▶ [PROBLEM DESCRIPTION]:
In every line of the records, look for "rfloor", then report how many lines have it and nothing else.

*** Opening DATA TO PROCESS ***

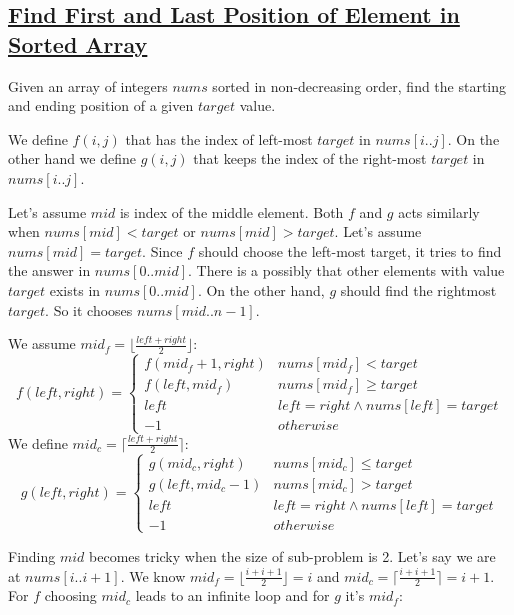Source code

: \documentclass{book}
\begin{document}
	\subsection{\href{https://leetcode.com/problems/find-first-and-last-position-of-element-in-sorted-array/}{Find First and Last Position of Element in Sorted Array}}
	Given an array of integers $nums$ sorted in non-decreasing order, find the starting and ending position of a given $target$ value.
	\par We define $f(i, j)$ that has the index of left-most $target$ in $nums[i..j]$. On the other hand we define $g(i, j)$ that keeps the index of the right-most $target$ in $nums[i..j]$. 
	\par Let's assume $mid$ is index of the middle element. Both $f$ and $g$ acts similarly when $nums[mid] < target$ or $nums[mid] > target$. Let's assume $nums[mid] = target$. Since $f$ should choose the left-most target, it tries to find the answer in $nums[0..mid]$. There is a possibly that other elements with value $target$ exists in $nums[0..mid]$. On the other hand, $g$ should find the rightmost $target$. So it chooses $nums[mid..n - 1]$.
	\par We assume $mid_f = \lfloor \frac{left + right}{2} \rfloor$:
	\begin{equation*}
		f(left, right) = \begin{cases}
			f(mid_f + 1, right) & nums[mid_f] < target \\
			f(left, mid_f) & nums[mid_f] \ge target \\
			left & left = right \land nums[left] = target \\
			-1 & otherwise
		\end{cases}
	\end{equation*}
	We define $mid_c = \lceil \frac{left + right}{2} \rceil$:
	\begin{equation*}
		g(left, right) = \begin{cases}
			g(mid_c, right) & nums[mid_c] \le target \\
			g(left, mid_c - 1) & nums[mid_c] > target \\
			left & left = right \land nums[left] = target \\
			-1 & otherwise
		\end{cases}
	\end{equation*}
	\par Finding $mid$ becomes tricky when the size of sub-problem is 2. Let's say we are at $nums[i..i + 1]$. We know $mid_f = \lfloor \frac{i + i + 1}{2} \rfloor = i$ and $mid_c = \lceil \frac{i + i + 1}{2} \rceil = i + 1$. For $f$ choosing $mid_c$ leads to an infinite loop and for $g$ it's $mid_f$:
\end{document}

*** Closing DATA TO PROCESS ***

▶ [EXERCISE OUTPUT]:
2